Facilities: Vault Toilet
Trailhead: Devils Canyon
View Devils Canyon D4 in a larger map
The Devils Canyon trail system is located in the McInnis Canyons National Conservation Area located south of Fruita, Colorado. The D4 trail forms a loop as it follows along the base of the Entrada sandstone cliffs. The trail is popular with hikers, runners and dog owners. We spent 2 hours hiking but we had a toddler in tow. Besides a slower pace a good deal of time was spent inspecting ants and lizards.
The trail begins by passing through a green Powder River gate on the service road. There is another kiosk about a quarter mile from the trailhead. A map of the Devils Canyon and Kodels Canyon trail systems are available most of the time. The trails are very well marked but a map is nice to understand how they all interconnect.

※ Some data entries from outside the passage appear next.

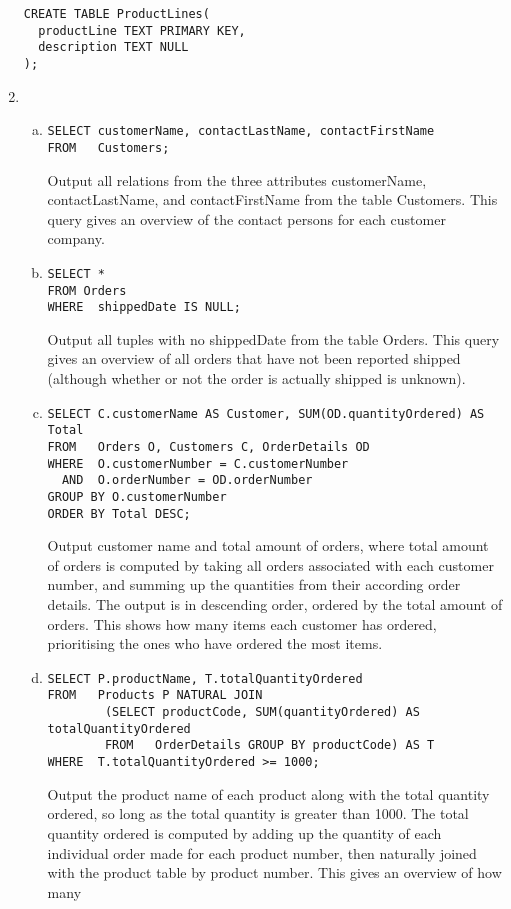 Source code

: \begin{enumerate}
\begin{verbatim}
CREATE TABLE ProductLines(
  productLine TEXT PRIMARY KEY,
  description TEXT NULL
);
  \end{verbatim}

  \newpage
  \item\quad\\
  \begin{enumerate}[a)]
    \item
    \begin{verbatim}
SELECT customerName, contactLastName, contactFirstName
FROM   Customers;
    \end{verbatim}

    Output all relations from the three attributes customerName, contactLastName, and contactFirstName from the table Customers.
    This query gives an overview of the contact persons for each customer company.

    \item
    \begin{verbatim}
SELECT *
FROM Orders
WHERE  shippedDate IS NULL;
    \end{verbatim}

    Output all tuples with no shippedDate from the table Orders.
    This query gives an overview of all orders that have not been reported shipped (although whether or not the order is actually shipped is unknown).

    \item
    \begin{verbatim}
SELECT C.customerName AS Customer, SUM(OD.quantityOrdered) AS Total
FROM   Orders O, Customers C, OrderDetails OD
WHERE  O.customerNumber = C.customerNumber
  AND  O.orderNumber = OD.orderNumber
GROUP BY O.customerNumber
ORDER BY Total DESC;
    \end{verbatim}

    Output customer name and total amount of orders, where total amount of orders is computed by
    taking all orders associated with each customer number, and summing up the quantities from their according order details.
    The output is in descending order, ordered by the total amount of orders.
    This shows how many items each customer has ordered, prioritising the ones who have ordered the most items.

    \item
    \begin{verbatim}
SELECT P.productName, T.totalQuantityOrdered
FROM   Products P NATURAL JOIN
        (SELECT productCode, SUM(quantityOrdered) AS totalQuantityOrdered
        FROM   OrderDetails GROUP BY productCode) AS T
WHERE  T.totalQuantityOrdered >= 1000;
    \end{verbatim}
    Output the product name of each product along with the total quantity ordered, so long as the total
    quantity is greater than 1000. The total quantity ordered is computed by adding up the quantity of each
    individual order made for each product number, then naturally joined with the product table by product number.
    This gives an overview of how many 


\end{enumerate}
\end{enumerate}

After the trail passes the second kiosk it crosses a bridge that spans a wash. We checked under the bridge for trolls but we didn't see anything. Just past the bridge the trail splits. The can take the left for to get to the Devils Canyon D3 Cabin Route or if you want to take the D4 trail in a clockwise direction. We took the right fork that pointed to the D5 Trail.
We only had to follow the D5 trail around a bend in the trail and we were at the fork where the D4 trail begins. The D4 trail crosses over to the base of the cliffs while the D5 trail travels, up above, along the rim.
The trail loops around each point in the cliffs and then turns up each of the canyons. About a mile from the trailhead there is a fork in the trail at the mouth of one of the canyons. If you take the cutoff it will skip that canyon and shorten the hike by a little over half a mile. The upper end of the canyon had more wildflowers than anywhere else on the hike and it was also pretty fun to hike.
There was a cave in the cliff, in the next canyon, that had been closed off at one time. There weren't any windows or holes for a smoke stack so it wasn't evident what it had been used for. It reminded me of an old pill box. We checked it for bats but there weren't any current occupants.
The trail meets up with the D1 trail where it heads back to the trailhead. In the background is a view up Devils Canyon. If you would like to take a longer hike next time the Devils Canyon D3 Cabin Route is a spectacular hike.
We took a picture of a Western Meadowlark the had snagged itself a very big bug. It looked like it was waiting for the bug to give up the struggle so it could chow down without it getting away.
A Collard Lizard caught our grandsons eye. The lizard seemed as curious as our grandson. The lizard would let him almost touch him before he would move off a little bit and they would do it all over again.
Our short little hike ended back at the trailhead after a couple of hours. Speaking of little, our toddling grandson had a good time making friends with a Collard Lizard, stomping some ants, smelling flowers and tossing rocks off the trail.
On the drive out we took some pics of a Western Kingbird. Besides the Meadowlark the Kingbird is another common bird in our area that catches your eye with a flash of yellow. The trails at Devils Canyon are a good place to visit after work or on the weekend. The trails can be hiked most any time of the year. If you would like to see them for yourself then all you have to do is 'Take a hike'.